LONDON (UPI) — Twenty-five percent of British women have misdiagnosed themselves on the Internet — often because they are embarrassed to talk to a doctor, researchers say.
The research involving 1,000 women, commissioned by feminine health company Balance Activ, found one-quarter of British women will trust the Internet for advice on treatments if they find their symptoms embarrassing.
“There is an increasing trend towards using the Internet to diagnose any irregularities or worries we have about our bodies. The Web gives us a wealth of information that can be useful in reducing our worries until we’re able to gain proper advice from a medical authority if it’s needed, but the results show how easy it is to make mistakes when diagnosing ourselves,” Penny McCormick, spokeswoman for Balance Activ, said in a statement.
The study found Bacterial Vaginosis was being misdiagnosed by two out of three women. If left untreated Bacterial Vaginosis has been linked to serious health implications including an increased risk in contracting sexually transmitted diseases, infertility and miscarriage if present during pregnancy, McCormick said.

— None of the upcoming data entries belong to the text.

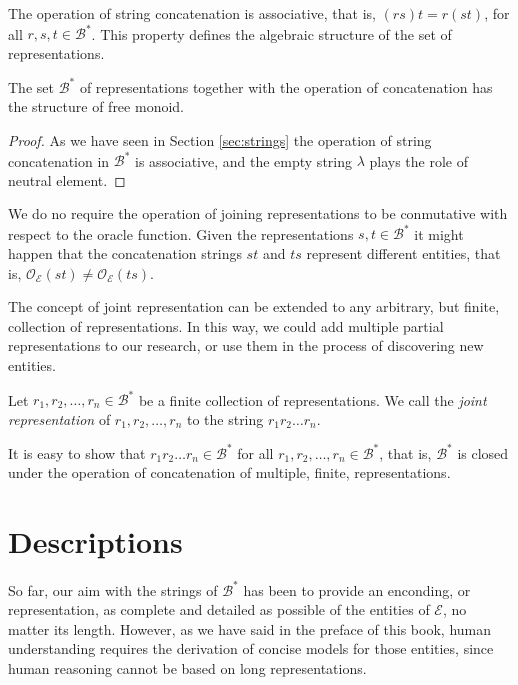 The operation of string concatenation is associative, that is, $(rs)t = r(st)$, for all $r, s, t \in \mathcal{B}^\ast$. This property defines the algebraic structure of the set of representations.

\begin{proposition}
The set $\mathcal{B}^\ast$ of representations together with the operation of concatenation has the structure of free monoid.
\end{proposition}
\begin{proof}
As we have seen in Section \ref{sec:strings} the operation of string concatenation in $\mathcal{B}^\ast$ is associative, and the empty string $\lambda$ plays the role of neutral element.
\end{proof}

We do no require the operation of joining representations to be conmutative with respect to the oracle function. Given the representations $s, t \in \mathcal{B}^\ast$ it might happen that the concatenation strings $st$ and $ts$ represent different entities, that is, $\mathcal{O}_\mathcal{E} \left( st \right) \neq \mathcal{O}_\mathcal{E} \left( ts \right)$.

The concept of joint representation can be extended to any arbitrary, but finite, collection of representations. In this way, we could add multiple partial representations to our research, or use them in the process of discovering new entities.

\begin{definition}
Let $r_1, r_2, \ldots, r_n \in \mathcal{B}^\ast$ be a finite collection of representations. We call the \emph{joint representation} of $r_1, r_2, \ldots, r_n$ to the string $r_1 r_2 \ldots r_n$.
\end{definition}

It is easy to show that $r_1 r_2 \ldots r_n \in \mathcal{B}^\ast$ for all $r_1, r_2, \ldots, r_n \in \mathcal{B}^\ast$, that is, $\mathcal{B}^\ast$ is closed under the operation of concatenation of multiple, finite, representations.

%
%

\section{Descriptions}
\label{sec:descriptions_models}

So far, our aim with the strings of $\mathcal{B}^\ast$ has been to provide an enconding, or representation, as complete and detailed as possible of the entities of $\mathcal{E}$, no matter its length. However, as we have said in the preface of this book, human understanding requires the derivation of concise models for those entities, since human reasoning cannot be based on long representations.

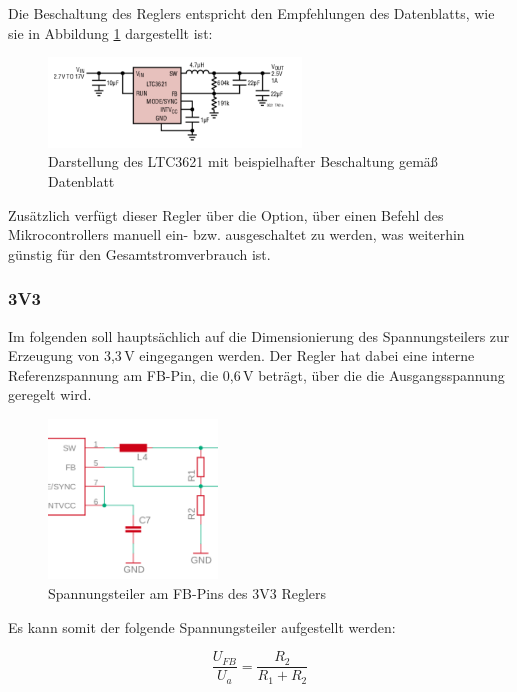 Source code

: Die Beschaltung des Reglers entspricht den Empfehlungen des Datenblatts, wie sie in Abbildung \ref{fig.ltc3621} dargestellt ist:

\begin{figure}[H]
  \centering
  \includegraphics[width=0.6\textwidth]{./img/ltc3621.png}
  \caption{Darstellung des LTC3621 mit beispielhafter Beschaltung gemäß Datenblatt~\cite{ltc3621}}\label{fig.ltc3621}
\end{figure}

Zusätzlich verfügt dieser Regler über die Option, über einen Befehl des Mikrocontrollers manuell ein- bzw. ausgeschaltet zu werden, was weiterhin günstig für den Gesamtstromverbrauch ist.

\subsubsection{3V3}\label{subsubsec.3v3}
Im folgenden soll hauptsächlich auf die Dimensionierung des Spannungsteilers zur Erzeugung von 3,3\,V eingegangen werden. Der Regler hat dabei eine interne Referenzspannung am FB-Pin, die 0,6\,V beträgt, über die die Ausgangsspannung geregelt wird. 

\begin{figure}[H]
  \centering
  \includegraphics[width=0.4\textwidth]{./img/spannungsteiler_3v3.png}
  \caption{Spannungsteiler am FB-Pins des 3V3 Reglers}\label{fig.spgsteiler3v3}
\end{figure}

Es kann somit der folgende Spannungsteiler aufgestellt werden:

\begin{minipage}{\textwidth}
\begin{equation}\label{eq:Spannungsteiler}
\frac {U_{FB}}{U_a}{=}  \frac{R_2}{R_1+R_2}
\end{equation}
\end{minipage}

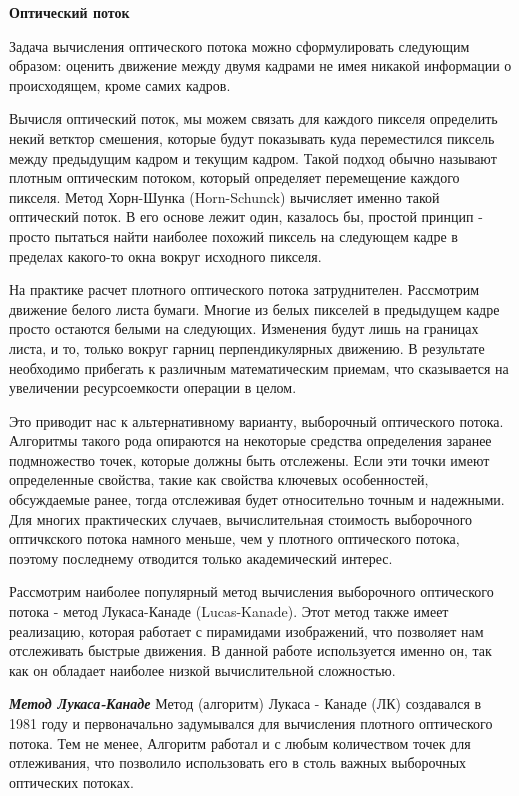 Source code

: \textbf{Оптический поток}

Задача вычисления оптического потока можно сформулировать следующим образом: оценить движение между двумя кадрами не имея никакой информации о происходящем, кроме самих кадров\cite{OpenCVBook}. 

Вычисля оптический поток, мы можем связать для каждого пикселя определить некий ветктор смешения, которые будут показывать куда переместился пиксель между предыдущим кадром и текущим кадром. Такой  подход обычно называют плотным оптическим потоком, который определяет перемещение каждого пикселя. Метод Хорн-Шунка (Horn-Schunck) вычисляет именно такой оптический поток. В его основе лежит один, казалось бы, простой принцип - просто пытаться найти наиболее похожий пиксель на следующем кадре в пределах какого-то окна вокруг исходного пикселя.

На практике расчет плотного оптического потока затруднителен. Рассмотрим движение белого листа бумаги. Многие из белых пикселей в предыдущем кадре просто остаются белыми на следующих. Изменения будут лишь на границах листа, и то, только вокруг гарниц перпендикулярных движению. В результате необходимо прибегать к различным математическим приемам, что сказывается на увеличении ресурсоемкости операции в целом. 

Это приводит нас к альтернативному варианту, выборочный оптического потока. Алгоритмы такого рода опираются на некоторые средства определения заранее подмножество точек, которые должны быть отслежены. Если эти точки имеют определенные свойства, такие как свойства ключевых особенностей, обсуждаемые ранее, тогда отслеживая будет относительно точным и надежными. Для многих практических случаев, вычислительная стоимость выборочного оптичкского потока намного меньше, чем у плотного оптического потока, поэтому последнему отводится только академический интерес.

Рассмотрим наиболее популярный метод вычисления выборочного оптического потока - метод Лукаса-Канаде (Lucas-Kanade). Этот метод также имеет реализацию, которая работает с пирамидами изображений, что позволяет нам отслеживать быстрые движения. В данной работе используется именно он, так как он обладает наиболее низкой вычислительной сложностью. 

{\large \textit{\textbf{Метод Лукаса-Канаде}}}
\label{label:lucas-kanade-math}
Метод (алгоритм) Лукаса - Канаде (ЛК) создавался в 1981 году и первоначально задумывался для вычисления плотного оптического потока. Тем не менее, Алгоритм работал и с любым количеством точек для отлеживания, что позволило использовать его в столь важных выборочных оптических потоках. 

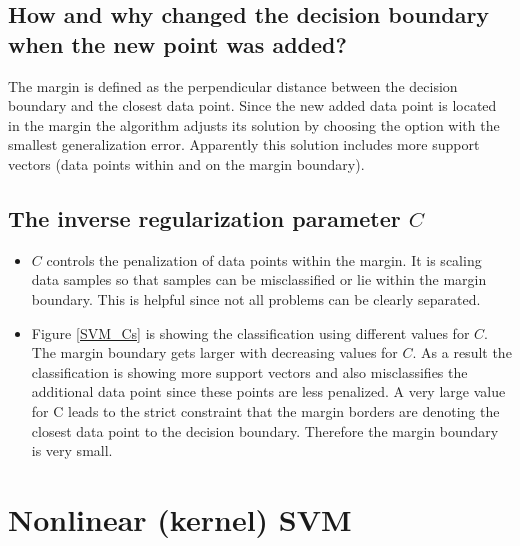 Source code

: \documentclass{article}
\begin{document}
\subsection{How and why changed the decision boundary when the new point was added?}

The margin is defined as the perpendicular distance between the decision boundary and the closest data point. Since the new added data point is located in the margin the algorithm adjusts its solution by choosing the option with the smallest generalization error. Apparently this solution includes more support vectors (data points within and on the margin boundary).

\subsection{The inverse regularization parameter $C$}

\begin{itemize}

	\item $C$ controls the penalization of data points within the margin. It is scaling data samples so that samples can be misclassified or lie within the margin boundary. This is helpful since not all problems can be clearly separated.

	\item Figure \ref{SVM_Cs} is showing the classification using different values for $C$. The margin boundary gets larger with decreasing values for $C$. As a result the classification is showing more support vectors and also misclassifies the additional data point since these points are less penalized.
	    A very large value for C leads to the strict constraint that the margin borders are denoting the closest data point to the decision boundary. Therefore the margin boundary is very small.

\end{itemize}


\section{Nonlinear (kernel) SVM}

\subsection{}

\subsection{}
\end{document}
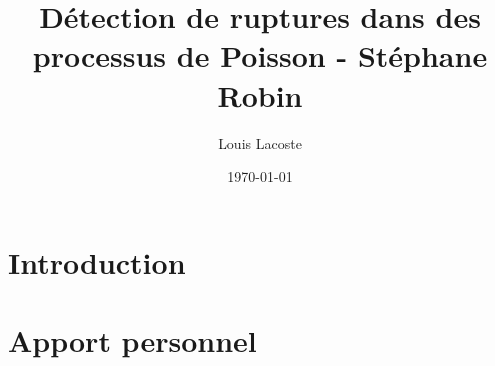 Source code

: \documentclass[a4paper,12pt]{article}
\title{Détection de ruptures dans des processus de Poisson - Stéphane Robin}
\author{Louis Lacoste}
\date{\today}
\begin{document}
\maketitle

\section{Introduction}

\section{Apport personnel}
\end{document}
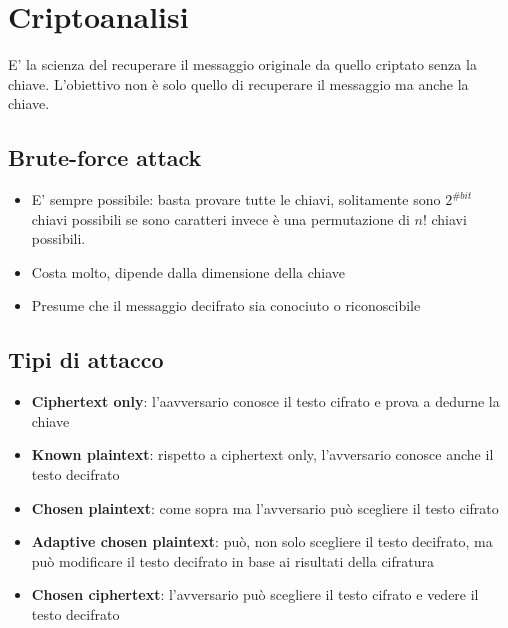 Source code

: \documentclass[12pt, a4paper]{report}
\begin{document}
\section{Criptoanalisi}
E' la scienza del recuperare il messaggio originale da quello criptato senza la chiave. L'obiettivo non è solo quello di recuperare il messaggio ma anche la chiave.
\subsection{Brute-force attack}
\begin{itemize}
    \item E' sempre possibile: basta provare tutte le chiavi, solitamente sono $2^{\#bit}$ chiavi possibili se sono caratteri invece è una permutazione di $n!$ chiavi possibili.
    \item Costa molto, dipende dalla dimensione della chiave
    \item Presume che il messaggio decifrato sia conociuto o riconoscibile
\end{itemize}
\subsection{Tipi di attacco}
\begin{itemize}
    \item \textbf{Ciphertext only}: l'aavversario conosce il testo cifrato e prova a dedurne la chiave
    \item \textbf{Known plaintext}: rispetto a ciphertext only, l'avversario conosce anche il testo decifrato
    \item \textbf{Chosen plaintext}: come sopra ma l'avversario può scegliere il testo cifrato
    \item \textbf{Adaptive chosen plaintext}: può, non solo scegliere il testo decifrato, ma può modificare il testo decifrato in base ai risultati della cifratura
    \item \textbf{Chosen ciphertext}: l'avversario può scegliere il testo cifrato e vedere il testo decifrato
\end{itemize}
\end{document}
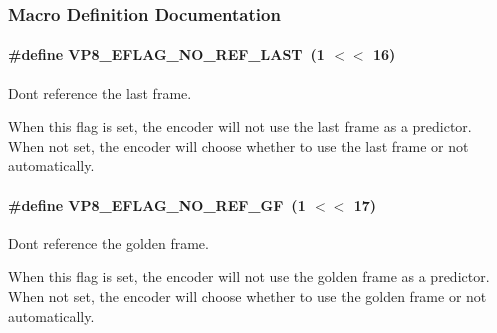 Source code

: \subsubsection{Macro Definition Documentation}
\paragraph[{\texorpdfstring{V\+P8\+\_\+\+E\+F\+L\+A\+G\+\_\+\+N\+O\+\_\+\+R\+E\+F\+\_\+\+L\+A\+ST}{VP8_EFLAG_NO_REF_LAST}}]{\setlength{\rightskip}{0pt plus 5cm}\#define V\+P8\+\_\+\+E\+F\+L\+A\+G\+\_\+\+N\+O\+\_\+\+R\+E\+F\+\_\+\+L\+A\+ST~(1 $<$$<$ 16)}\hypertarget{group__vp8__encoder_gafb51c67e5743275146bc1fc425727da3}{}\label{group__vp8__encoder_gafb51c67e5743275146bc1fc425727da3}


Don\textquotesingle{}t reference the last frame. 

When this flag is set, the encoder will not use the last frame as a predictor. When not set, the encoder will choose whether to use the last frame or not automatically. 
\paragraph[{\texorpdfstring{V\+P8\+\_\+\+E\+F\+L\+A\+G\+\_\+\+N\+O\+\_\+\+R\+E\+F\+\_\+\+GF}{VP8_EFLAG_NO_REF_GF}}]{\setlength{\rightskip}{0pt plus 5cm}\#define V\+P8\+\_\+\+E\+F\+L\+A\+G\+\_\+\+N\+O\+\_\+\+R\+E\+F\+\_\+\+GF~(1 $<$$<$ 17)}\hypertarget{group__vp8__encoder_gabb5e95343a2738abef44eca13059da33}{}\label{group__vp8__encoder_gabb5e95343a2738abef44eca13059da33}


Don\textquotesingle{}t reference the golden frame. 

When this flag is set, the encoder will not use the golden frame as a predictor. When not set, the encoder will choose whether to use the golden frame or not automatically. 
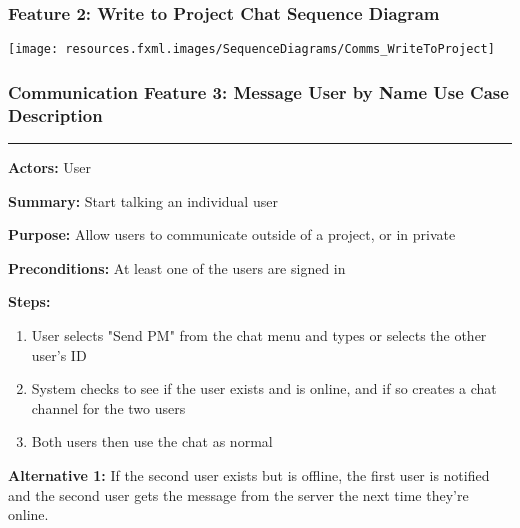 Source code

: \documentclass[twoside,letterpaper]{article}
\begin{document}
\subsubsection[Communication Feature 2: Write to Project Chat Sequence Diagram]{\rmfamily\bfseries\color{black}
	Feature 2: Write to Project Chat Sequence Diagram}
\hypertarget{RefHeading22059017292}{}

\bigskip

\texttt{[image: resources.fxml.images/SequenceDiagrams/Comms\_WriteToProject]}

\newpage

\subsubsection[Communication Feature 3: Message User by Name Use Case Description]{\rmfamily\bfseries\color{black}
	Communication Feature 3: Message User by Name Use Case Description}
\hypertarget{RefHeading22059017292}{}

\vspace{2pt}
\hrule
\vspace{8pt}
\textbf{Actors:} User \newline

\noindent\textbf{Summary:} Start talking an individual user \newline

\noindent\textbf{Purpose:} Allow users to communicate outside of a project, or in private \newline

\noindent\textbf{Preconditions:} At least one of the users are signed in \newline

\noindent\textbf{Steps:} \begin{enumerate}
	\item User selects "Send PM" from the chat menu and types or selects the other user's ID
	\item System checks to see if the user exists and is online, and if so creates a chat channel for the two users
	\item Both users then use the chat as normal
\end{enumerate}
\noindent\textbf{Alternative 1:} If the second user exists but is offline, the first user is notified and the second user gets the message from the server the next time they're online. \newline
\end{document}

Thirty percent of the women used “Dr. Google” instead of a medical doctor because of the agonizing wait for answers from a medical doctor, while 10 percent hesitated to tell friends or family of health problems because they didn’t want the issue to be “made into a fuss.”
A fifth of the women had at some time suspected they had a serious disease — the most common false alarm came over breast cancer, while many women had wrongly diagnosed themselves as having thrush, high blood pressure or asthma.